◆ **PROBLEM STATEMENT**: Only one stretch of the records below should be repeated. It starts with the line containing "License: GPLv2 or later" and goes on through the line containing "1. Download the plugin via WordPress.org", exactly as written.

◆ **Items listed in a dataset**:
§
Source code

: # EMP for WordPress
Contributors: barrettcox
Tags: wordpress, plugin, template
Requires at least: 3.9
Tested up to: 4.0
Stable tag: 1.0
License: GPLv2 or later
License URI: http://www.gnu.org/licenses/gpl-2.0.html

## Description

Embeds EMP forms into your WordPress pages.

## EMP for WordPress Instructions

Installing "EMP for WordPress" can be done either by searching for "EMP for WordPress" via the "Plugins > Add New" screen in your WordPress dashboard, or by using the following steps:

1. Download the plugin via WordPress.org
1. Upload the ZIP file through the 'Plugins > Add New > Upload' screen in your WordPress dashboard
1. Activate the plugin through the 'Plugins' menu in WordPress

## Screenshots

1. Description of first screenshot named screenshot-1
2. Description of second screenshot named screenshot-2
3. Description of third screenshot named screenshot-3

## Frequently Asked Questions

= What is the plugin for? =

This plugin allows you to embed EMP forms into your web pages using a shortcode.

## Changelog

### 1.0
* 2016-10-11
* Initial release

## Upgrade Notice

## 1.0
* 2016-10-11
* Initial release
§
◆ **EXERCISE RESULT**:
License: GPLv2 or later
License URI: http://www.gnu.org/licenses/gpl-2.0.html

## Description

Embeds EMP forms into your WordPress pages.

## EMP for WordPress Instructions

Installing "EMP for WordPress" can be done either by searching for "EMP for WordPress" via the "Plugins > Add New" screen in your WordPress dashboard, or by using the following steps:

1. Download the plugin via WordPress.org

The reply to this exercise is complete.